Qazi Faez Isa, J. Learned counsel states that a suit was filed by the petitioner’s brother, Muhammad Raffique (respondent No. 1) challenging the gift mutation No. 1571 which was attested on 27 November 1997, whereby their father Khushi Muhammad gifted 49 kanals and 13 marlas to the petitioner. In addition to the petitioner and respondent No. 1, the other legal heirs of Khushi Muhammad were their three sisters (respondent Nos. 2, 3 and 4). The suit was decreed. The learned counsel submits that appeal against the decision of the learned Civil Judge was disposed of on a technicality by the learned Additional District Judge and the learned Judge of the High Court dismissed the civil revision for non-compliance as the petitioner had failed to arrange for his representation and also did not proceed with the case himself. Learned counsel states that the petitioner was neither heard on merits by the appellate nor by the revisional court.

2. The dispute pertains to the estate of Khushi Muhammad who died almost twenty two years ago. Since only one Court had

considered the case on merits, we spent some time to ensure that the petitioner was not wrongly deprived of the land which he stated was gifted to him. The said land was not directly gifted to the petitioner by his father, Khushi Muhammad, but was stated to have been gifted to him by Muhammad Safdar, who was stated to be Khushi Muhammad’s attorney. On our query, the learned counsel stated that Muhammad Safdar was the petitioner’s brother-in-law.

3. We have read the judgment of the learned Civil Judge who noted that the original power of attorney in favour of Muhammad Safdar was not produced. The learned Judge also noted that the official of the District Registration Office who came to testify denied his office having the record of the said power of attorney.

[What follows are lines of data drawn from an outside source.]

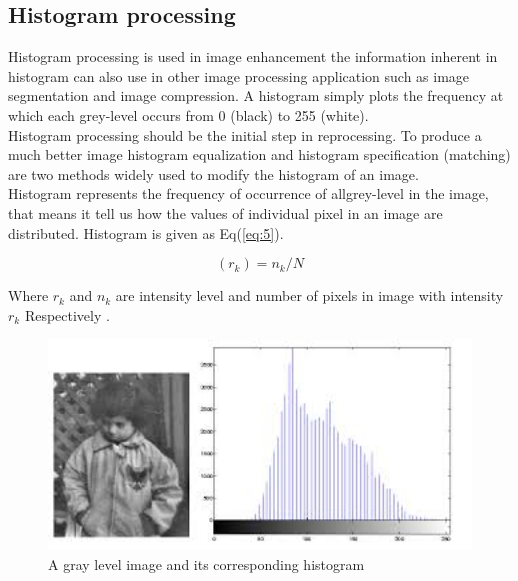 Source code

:\subsection{Histogram processing}\label{subsec:histogram-processing}
Histogram processing is used in image enhancement the information inherent in histogram can also use in
other image processing application such as image segmentation and image compression. A histogram simply
plots the frequency at which each grey-level occurs from 0 (black) to 255 (white).\\
Histogram processing should be the initial step in reprocessing. To produce a much better image histogram
equalization and histogram specification (matching) are two methods widely used to modify the histogram of an image.\\
Histogram represents the frequency of occurrence of allgrey-level in the image, that means it tell
us how the values of individual pixel in an image are distributed.
Histogram is given as Eq(\ref{eq:5}).

        \begin{equation}
                (r_k) = n_k/N\label{eq:5}
        \end{equation}

\hspace{-0.6cm}Where $r_k$ and $n_k$ are intensity level and number of pixels in image with intensity $r_k$ Respectively \cite{1.13}.

        \begin{figure}[h]
                \centering
                \includegraphics[width=12cm]{chapiter1/figures/image-and-hist.png}
                \setlength{\fboxrule}{2pt}
                \caption{A gray level image and its corresponding histogram \cite{1.14}}
                \label{fig:figure1.12}
        \end{figure}

        \vspace{2cm}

The burden to establish that Khushi Muhammad had executed the said power of attorney lay upon the petitioner and all the more so as it was on its basis that the gift was made in favour of the petitioner. However, the original of the said power of attorney was not produced nor permission to produce secondary evidence was obtained. The repository of the record, that is, the District Registrar’s Office denied execution of such power of attorney and it did not exist in their record. It also came in evidence that Khushi Muhammad at the relevant time was a very old man; the petitioner contended that he was in his eighties and the respondent No. 1 said that he was a hundred years old. The petitioner also gave no reason as to why his father, Khushi Muhammad, would execute a power of attorney, nor why he would not appoint anyone from amongst his two sons and three daughters. Moreover, if Khushi Muhammad was able to have gone to the District Registrar’s office to execute the said power of attorney, he could easily have also gone to the Revenue Office to directly gift his land to the petitioner. It appears that the sole purpose of introducing the fictitious power of attorney was to get around the legal constraint of an attorney benefitting himself, which would have cropped up if the petitioner had produced a power of attorney in his own favour.

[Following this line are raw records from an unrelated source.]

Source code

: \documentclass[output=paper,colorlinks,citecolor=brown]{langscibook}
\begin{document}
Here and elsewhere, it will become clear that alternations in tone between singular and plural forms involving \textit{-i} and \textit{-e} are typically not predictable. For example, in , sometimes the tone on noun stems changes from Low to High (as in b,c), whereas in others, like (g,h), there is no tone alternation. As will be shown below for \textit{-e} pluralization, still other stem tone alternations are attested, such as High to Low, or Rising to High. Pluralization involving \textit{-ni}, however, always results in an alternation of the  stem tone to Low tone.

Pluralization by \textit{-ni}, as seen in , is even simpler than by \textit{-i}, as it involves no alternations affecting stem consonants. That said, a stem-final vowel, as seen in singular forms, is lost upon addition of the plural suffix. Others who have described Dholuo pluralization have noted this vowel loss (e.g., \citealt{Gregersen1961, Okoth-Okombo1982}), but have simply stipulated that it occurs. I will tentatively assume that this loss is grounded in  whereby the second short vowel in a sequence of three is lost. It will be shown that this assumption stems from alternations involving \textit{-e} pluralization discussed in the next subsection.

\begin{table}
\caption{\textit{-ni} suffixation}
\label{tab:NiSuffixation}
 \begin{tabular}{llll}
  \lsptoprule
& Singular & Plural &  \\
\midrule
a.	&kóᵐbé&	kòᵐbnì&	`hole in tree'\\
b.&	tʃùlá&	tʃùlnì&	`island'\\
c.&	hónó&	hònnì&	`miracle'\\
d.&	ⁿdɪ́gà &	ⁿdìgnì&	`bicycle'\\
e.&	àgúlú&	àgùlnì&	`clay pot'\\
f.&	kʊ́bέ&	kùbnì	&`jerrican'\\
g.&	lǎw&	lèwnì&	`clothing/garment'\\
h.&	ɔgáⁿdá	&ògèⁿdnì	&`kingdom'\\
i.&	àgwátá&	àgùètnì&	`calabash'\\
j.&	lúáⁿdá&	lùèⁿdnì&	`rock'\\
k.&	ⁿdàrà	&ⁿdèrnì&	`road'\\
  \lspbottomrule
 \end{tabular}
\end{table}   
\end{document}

4. When a Muslim dies, his legal heirs become owners of his estate at the very moment of his death to the extent of their shares as determined by shariah. Sadly, the petitioner deprived his siblings of their inheritance and managed to do so for about twenty two years compelling an heir to file a suit to claim what was legally theirs. The petitioner then filed a frivolous appeal and followed it with a frivolous revision, which he did not want to get decided. The judgment of the learned Civil Judge is legally sound. And, with regard to the aforesaid points, no tenable rebuttal was forthcoming. In these circumstances, it would be highly unfair to keep legal heirs deprived of what they are entitled to, both under the law of Pakistan as well as under the law of Almighty Allah by permitting the petitioner to continue to abuse the process of the law and unnecessarily procrastinate matters. This petition is accordingly dismissed with costs throughout. Copy of the order passed today to be sent to the respondents.

Judge

Judge

Bench-IV
ISLAMABAD

25.03.2021
(Atif)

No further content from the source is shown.